From: Martin Schaffner
Subject: Questions
Date: Mon, 27 Oct 2003 13:53:58 +0100 (MET)

I have two questions:

1) Performance:

In 06/04/2001, "sjames" wrote on slashdot
(http://slashdot.org/comments.pl?sid=11531&cid=310196):

> The biggest problem for microkernels is that they have to switch
> contexts far more frequently than a monokernel (in general).
>
> For a simple example, a user app making a single system call. In a
> monokernel, The call is made. The process transitions from the user to
> the kernel ring (ring 3 to ring 0 for x86). The kernel copys any data
> and parameters (other than what would fit into registers) from
> userspace, handles the call, possably copies results back to
> userspace, and transitions back to ring3 (returns).
>
> In a microkernel, the app makes a call, switch to ring 0, copy data,
> change contexts, copy data to daemon, transition to ring3 in server
> daemon's context, server daemon handles call, transitions to ring 0,
> data copied to kernelspace, change contexts back to user process, copy
> results into user space, transition back to ring3 (return).
>

Am I right in thinking that a syscall on hurd/l4 would work differently?
If i understand correctly, it would work like this (example: reading data
from a file):

The app has previously aquired a capability for the file it wants to read,
and allocated a buffer.

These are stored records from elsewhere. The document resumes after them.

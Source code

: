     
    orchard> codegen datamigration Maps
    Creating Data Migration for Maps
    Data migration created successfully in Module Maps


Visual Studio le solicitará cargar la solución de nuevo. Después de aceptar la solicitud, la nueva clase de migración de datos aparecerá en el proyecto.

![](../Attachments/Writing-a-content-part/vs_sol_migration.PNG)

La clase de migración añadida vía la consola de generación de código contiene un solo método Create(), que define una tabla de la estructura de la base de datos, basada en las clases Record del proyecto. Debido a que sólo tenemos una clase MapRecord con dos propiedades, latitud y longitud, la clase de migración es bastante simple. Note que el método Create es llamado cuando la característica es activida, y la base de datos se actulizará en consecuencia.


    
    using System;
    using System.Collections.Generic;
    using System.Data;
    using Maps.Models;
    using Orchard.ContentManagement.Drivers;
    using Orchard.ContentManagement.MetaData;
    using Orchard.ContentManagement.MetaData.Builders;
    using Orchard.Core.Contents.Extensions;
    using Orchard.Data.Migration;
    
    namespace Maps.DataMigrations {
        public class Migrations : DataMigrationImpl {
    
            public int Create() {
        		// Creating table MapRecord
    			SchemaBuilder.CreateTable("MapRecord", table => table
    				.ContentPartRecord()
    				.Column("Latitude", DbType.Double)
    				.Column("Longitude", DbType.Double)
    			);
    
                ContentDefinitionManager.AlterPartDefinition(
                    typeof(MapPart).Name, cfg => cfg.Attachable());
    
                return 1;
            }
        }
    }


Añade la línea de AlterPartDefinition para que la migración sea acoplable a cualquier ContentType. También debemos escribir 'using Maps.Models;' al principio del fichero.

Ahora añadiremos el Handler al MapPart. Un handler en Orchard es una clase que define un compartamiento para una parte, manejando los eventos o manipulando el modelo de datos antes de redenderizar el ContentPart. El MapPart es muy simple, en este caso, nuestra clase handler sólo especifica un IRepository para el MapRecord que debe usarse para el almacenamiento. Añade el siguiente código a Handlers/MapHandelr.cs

When it calls "read", the glibc function makes an RPC
directly to the filesystem translator (no going to ring 0, assuming the
translator is owned by the same user as the calling process), which in turn RPCs
the driver of the backing store (will probably reside in ring 0) for the data.

Assuming zero-copy, there is a minimum of data copying, but there are still
four context switches, which can't be done with super-fast IPCs, since they
concern three different processes (app, translator, driver).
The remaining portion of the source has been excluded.